Following the invasion of Iraq and the removal of Saddam Husein, the Christian community in that country are being persecuted by the Muslim majority. Their churches are being destroyed and a mass exodus of hundreds of thousands is underway. This article deals with the status of the Christian minority throughout the Middle East.
The Plight of the Christians in the Middle East
Today, there are 30 million Christians who live in countries whose majority are Muslims. Some 15 million Christians live in Indonesia; somewhere between 6 and 12 million live in Egypt; 3 million in Pakistan; Christians make up 3 percent of Iraq’s population of 30 million and 2 percent of Jerusalem’s population.
In Turkey, the Christian population numbered 2 million in 1920, but now numbers a few thousand. In Syria Christians represented about one third of the population at the beginning of the twentieth century, today they count for less than 10 percent. In Lebanon the number went from about 55 percent 70 years ago to under 30 percent today. At present rates in the Middle East, the 12 to 15 million Christians will in a decade have been substantially reduced to the point that they will have lost their cultural vitality and political significance. This exodus is a result of the unprecedented mistreatment of Jews and Christians throughout the Middle East.
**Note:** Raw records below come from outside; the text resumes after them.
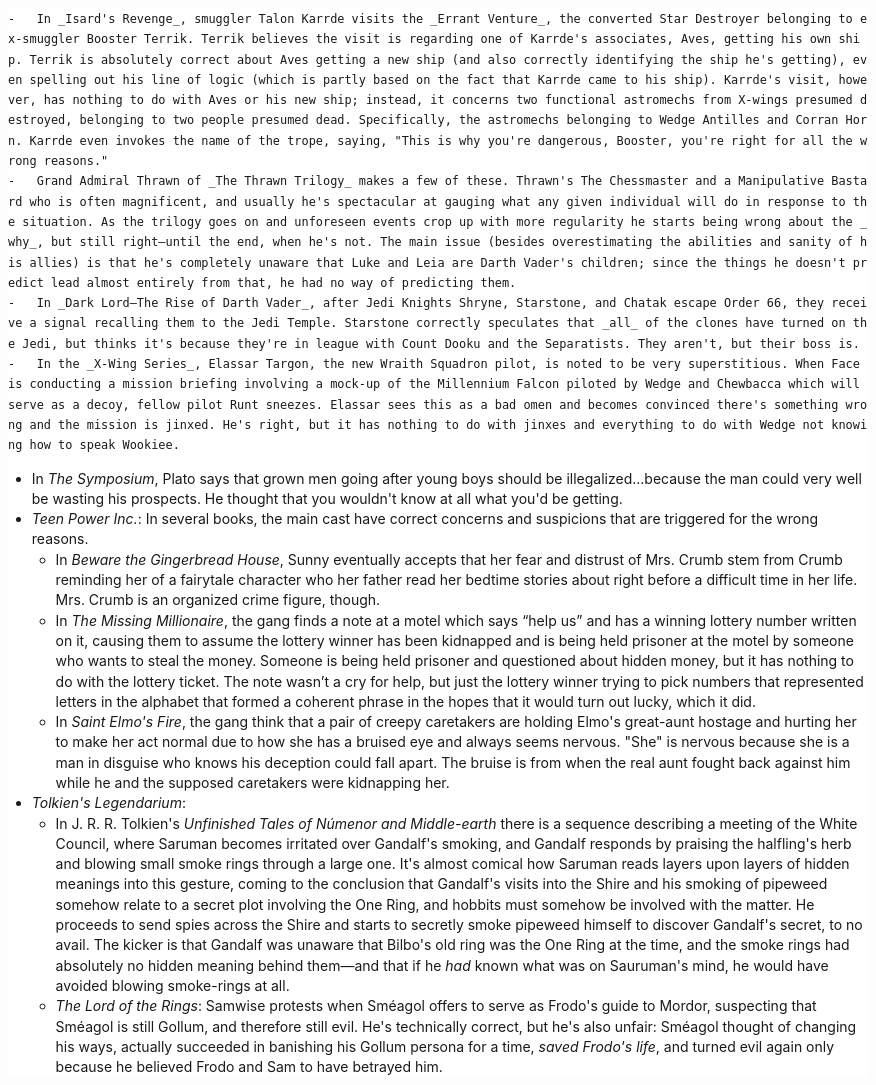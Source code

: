     -   In _Isard's Revenge_, smuggler Talon Karrde visits the _Errant Venture_, the converted Star Destroyer belonging to ex-smuggler Booster Terrik. Terrik believes the visit is regarding one of Karrde's associates, Aves, getting his own ship. Terrik is absolutely correct about Aves getting a new ship (and also correctly identifying the ship he's getting), even spelling out his line of logic (which is partly based on the fact that Karrde came to his ship). Karrde's visit, however, has nothing to do with Aves or his new ship; instead, it concerns two functional astromechs from X-wings presumed destroyed, belonging to two people presumed dead. Specifically, the astromechs belonging to Wedge Antilles and Corran Horn. Karrde even invokes the name of the trope, saying, "This is why you're dangerous, Booster, you're right for all the wrong reasons."
    -   Grand Admiral Thrawn of _The Thrawn Trilogy_ makes a few of these. Thrawn's The Chessmaster and a Manipulative Bastard who is often magnificent, and usually he's spectacular at gauging what any given individual will do in response to the situation. As the trilogy goes on and unforeseen events crop up with more regularity he starts being wrong about the _why_, but still right—until the end, when he's not. The main issue (besides overestimating the abilities and sanity of his allies) is that he's completely unaware that Luke and Leia are Darth Vader's children; since the things he doesn't predict lead almost entirely from that, he had no way of predicting them.
    -   In _Dark Lord—The Rise of Darth Vader_, after Jedi Knights Shryne, Starstone, and Chatak escape Order 66, they receive a signal recalling them to the Jedi Temple. Starstone correctly speculates that _all_ of the clones have turned on the Jedi, but thinks it's because they're in league with Count Dooku and the Separatists. They aren't, but their boss is.
    -   In the _X-Wing Series_, Elassar Targon, the new Wraith Squadron pilot, is noted to be very superstitious. When Face is conducting a mission briefing involving a mock-up of the Millennium Falcon piloted by Wedge and Chewbacca which will serve as a decoy, fellow pilot Runt sneezes. Elassar sees this as a bad omen and becomes convinced there's something wrong and the mission is jinxed. He's right, but it has nothing to do with jinxes and everything to do with Wedge not knowing how to speak Wookiee.
-   In _The Symposium_, Plato says that grown men going after young boys should be illegalized...because the man could very well be wasting his prospects. He thought that you wouldn't know at all what you'd be getting.
-   _Teen Power Inc._: In several books, the main cast have correct concerns and suspicions that are triggered for the wrong reasons.
    -   In _Beware the Gingerbread House_, Sunny eventually accepts that her fear and distrust of Mrs. Crumb stem from Crumb reminding her of a fairytale character who her father read her bedtime stories about right before a difficult time in her life. Mrs. Crumb is an organized crime figure, though.
    -   In _The Missing Millionaire_, the gang finds a note at a motel which says “help us” and has a winning lottery number written on it, causing them to assume the lottery winner has been kidnapped and is being held prisoner at the motel by someone who wants to steal the money. Someone is being held prisoner and questioned about hidden money, but it has nothing to do with the lottery ticket. The note wasn’t a cry for help, but just the lottery winner trying to pick numbers that represented letters in the alphabet that formed a coherent phrase in the hopes that it would turn out lucky, which it did.
    -   In _Saint Elmo's Fire_, the gang think that a pair of creepy caretakers are holding Elmo's great-aunt hostage and hurting her to make her act normal due to how she has a bruised eye and always seems nervous. "She" is nervous because she is a man in disguise who knows his deception could fall apart. The bruise is from when the real aunt fought back against him while he and the supposed caretakers were kidnapping her.
-   _Tolkien's Legendarium_:
    -   In J. R. R. Tolkien's _Unfinished Tales of Númenor and Middle-earth_ there is a sequence describing a meeting of the White Council, where Saruman becomes irritated over Gandalf's smoking, and Gandalf responds by praising the halfling's herb and blowing small smoke rings through a large one. It's almost comical how Saruman reads layers upon layers of hidden meanings into this gesture, coming to the conclusion that Gandalf's visits into the Shire and his smoking of pipeweed somehow relate to a secret plot involving the One Ring, and hobbits must somehow be involved with the matter. He proceeds to send spies across the Shire and starts to secretly smoke pipeweed himself to discover Gandalf's secret, to no avail. The kicker is that Gandalf was unaware that Bilbo's old ring was the One Ring at the time, and the smoke rings had absolutely no hidden meaning behind them—and that if he _had_ known what was on Sauruman's mind, he would have avoided blowing smoke-rings at all.
    -   _The Lord of the Rings_: Samwise protests when Sméagol offers to serve as Frodo's guide to Mordor, suspecting that Sméagol is still Gollum, and therefore still evil. He's technically correct, but he's also unfair: Sméagol thought of changing his ways, actually succeeded in banishing his Gollum persona for a time, _saved Frodo's life_, and turned evil again only because he believed Frodo and Sam to have betrayed him.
Egyptian Christians are embattled minority with dwindling right; trapped in poverty and uncertainty, despised and distrusted as second class citizens; facing discrimination in education, jobs and from police and the courts. Often they are victim of brutality. This applies to many countries with a Muslim majority. Yet no Muslim leader voices his objection to such a treatment.
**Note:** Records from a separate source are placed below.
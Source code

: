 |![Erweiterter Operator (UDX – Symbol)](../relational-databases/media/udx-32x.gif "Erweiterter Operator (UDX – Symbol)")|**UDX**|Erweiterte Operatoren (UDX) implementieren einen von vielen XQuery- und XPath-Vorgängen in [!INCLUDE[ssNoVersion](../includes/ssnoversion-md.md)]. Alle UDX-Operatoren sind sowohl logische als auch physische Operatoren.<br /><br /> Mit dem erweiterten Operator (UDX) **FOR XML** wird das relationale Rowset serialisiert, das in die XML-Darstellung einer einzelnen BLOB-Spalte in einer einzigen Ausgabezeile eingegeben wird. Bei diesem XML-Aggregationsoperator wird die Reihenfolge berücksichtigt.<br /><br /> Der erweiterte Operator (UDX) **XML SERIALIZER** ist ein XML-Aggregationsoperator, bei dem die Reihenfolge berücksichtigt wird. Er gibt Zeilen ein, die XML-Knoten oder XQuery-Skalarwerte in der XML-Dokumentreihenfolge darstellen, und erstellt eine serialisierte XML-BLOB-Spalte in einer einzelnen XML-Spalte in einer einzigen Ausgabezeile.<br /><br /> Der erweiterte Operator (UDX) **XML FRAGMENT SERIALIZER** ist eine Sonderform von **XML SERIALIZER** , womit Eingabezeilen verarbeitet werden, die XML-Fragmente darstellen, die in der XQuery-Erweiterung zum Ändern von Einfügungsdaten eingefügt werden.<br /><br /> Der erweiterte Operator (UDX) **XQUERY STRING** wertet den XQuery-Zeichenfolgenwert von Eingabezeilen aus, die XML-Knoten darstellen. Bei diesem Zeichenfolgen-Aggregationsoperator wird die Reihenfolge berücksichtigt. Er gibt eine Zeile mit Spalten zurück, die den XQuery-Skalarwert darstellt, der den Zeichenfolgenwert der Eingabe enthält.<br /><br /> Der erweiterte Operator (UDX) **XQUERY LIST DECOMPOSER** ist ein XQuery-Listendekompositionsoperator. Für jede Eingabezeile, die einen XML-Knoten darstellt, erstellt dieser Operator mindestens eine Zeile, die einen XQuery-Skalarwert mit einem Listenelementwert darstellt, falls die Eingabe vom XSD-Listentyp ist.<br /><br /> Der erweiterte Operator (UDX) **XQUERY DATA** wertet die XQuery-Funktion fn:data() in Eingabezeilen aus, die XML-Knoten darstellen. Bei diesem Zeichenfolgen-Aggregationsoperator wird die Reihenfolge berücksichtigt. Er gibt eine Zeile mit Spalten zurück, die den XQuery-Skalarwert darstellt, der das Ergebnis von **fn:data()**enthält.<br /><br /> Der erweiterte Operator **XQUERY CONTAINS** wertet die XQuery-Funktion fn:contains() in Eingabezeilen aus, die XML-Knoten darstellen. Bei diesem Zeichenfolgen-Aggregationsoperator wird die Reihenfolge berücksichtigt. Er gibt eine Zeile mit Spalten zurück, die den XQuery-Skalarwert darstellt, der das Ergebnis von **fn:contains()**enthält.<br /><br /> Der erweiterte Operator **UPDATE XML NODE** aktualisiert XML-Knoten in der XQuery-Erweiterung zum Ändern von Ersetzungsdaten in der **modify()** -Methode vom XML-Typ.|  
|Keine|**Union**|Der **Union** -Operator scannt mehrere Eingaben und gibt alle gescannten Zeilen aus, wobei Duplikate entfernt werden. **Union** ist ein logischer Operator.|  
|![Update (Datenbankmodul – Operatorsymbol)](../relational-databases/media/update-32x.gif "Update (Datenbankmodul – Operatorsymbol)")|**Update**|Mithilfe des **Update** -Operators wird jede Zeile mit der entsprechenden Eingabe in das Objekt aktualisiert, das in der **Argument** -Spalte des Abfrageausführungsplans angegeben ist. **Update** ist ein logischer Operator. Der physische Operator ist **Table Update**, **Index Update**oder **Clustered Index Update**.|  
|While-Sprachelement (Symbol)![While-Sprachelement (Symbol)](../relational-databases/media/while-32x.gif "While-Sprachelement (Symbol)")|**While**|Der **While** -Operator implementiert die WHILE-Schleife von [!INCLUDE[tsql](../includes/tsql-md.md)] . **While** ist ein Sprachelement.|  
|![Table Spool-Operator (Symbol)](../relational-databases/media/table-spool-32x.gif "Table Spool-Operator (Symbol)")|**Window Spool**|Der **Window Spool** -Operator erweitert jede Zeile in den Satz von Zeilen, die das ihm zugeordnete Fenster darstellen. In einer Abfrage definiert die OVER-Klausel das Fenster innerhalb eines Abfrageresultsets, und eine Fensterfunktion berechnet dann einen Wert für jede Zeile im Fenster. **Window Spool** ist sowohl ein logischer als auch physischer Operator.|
In Iraq, following the fall of Saddam Hussein, Christians have been randomly assassinated, , Christian women have been threatened unless they cover their heads, Christian shop owners of liquor stores, music stores, fashion stores and beauty salons have been attacked. Islamists make it clear that these establishments and not welcomed. And yet no ruler in the Middle East voiced objection to such atrocities.
When Islam spread in the Middle East during the seventh century, the attitude to the People of the Book, as Jews and Christians are called, does not entail any obligation on the part of the Muslim either to convert or to exterminate them. It is at that time that Islam’s reputation as a religion of toleration arises.
The People of the Book are considered as dhimmi (from Aramaic dmm, i.e.the insulted ones), that is, as persons in possession of a protective treaty, dhimma, in which they renounce certain rights and in return enjoy the practice of their religion and their customs.
Much has been made of the so called Covenant of ‘Umar as a document of an approximate description of the actual state of affairs around 800 A.D. It demonstrates beyond doubt the isolation of non-Muslims within their own religious groups. Their personal safety and their personal property are guaranteed them at the price of permanent inequality. The Covenant of ‘Umar is in the form of a letter presented by the Christian community to the second Caliph (‘Umar bin al-khattab, the second successor to the Prophet Muhammad). It reads the following: “when you (i.e. ‘Umar) came to us we asked of you safety for our lives, our families, our property, and the people of our religion on the conditions: to pay tribute out of hand and be humiliated; not to hinder any Muslim from stopping in our churches by night or day, to entertain him there three days and give him food there and open to him their doors; to beat the naqus (the wooden board which serves as ‘bell’ amongst the Easter Christians) only gently in them and not to raise our voices in them in chanting;….not to build a church, convent, hermitage, or cell, nor repair those that are dilapidated; nor assemble in any that is in a Muslim quarter, nor in their presence; not to display idolatry, nor invite to it, nor show a cross on our churches, nor in any of the roads or markets of the Muslims; not to learn the Koran nor teach it to our children; not to prevent any of our relatives from turning Muslim if he wish it;….not to resemble the Muslims in dress, appearance, saddles….; to honor and respect them, to stand up for them when we meet together;….not to make our houses higher (than theirs); not to tip weapons or swords, nor wear them in a town or on a journey in Muslim lands;….not to strike a Muslim; not to keep slaves who have been the property of Muslims. We impose these terms on ourselves and on our co-religionists; he who rejects them has no protection.” (See A.S. Tritton, The Caliphs and Their Non-Muslim Subjects, London, 1930).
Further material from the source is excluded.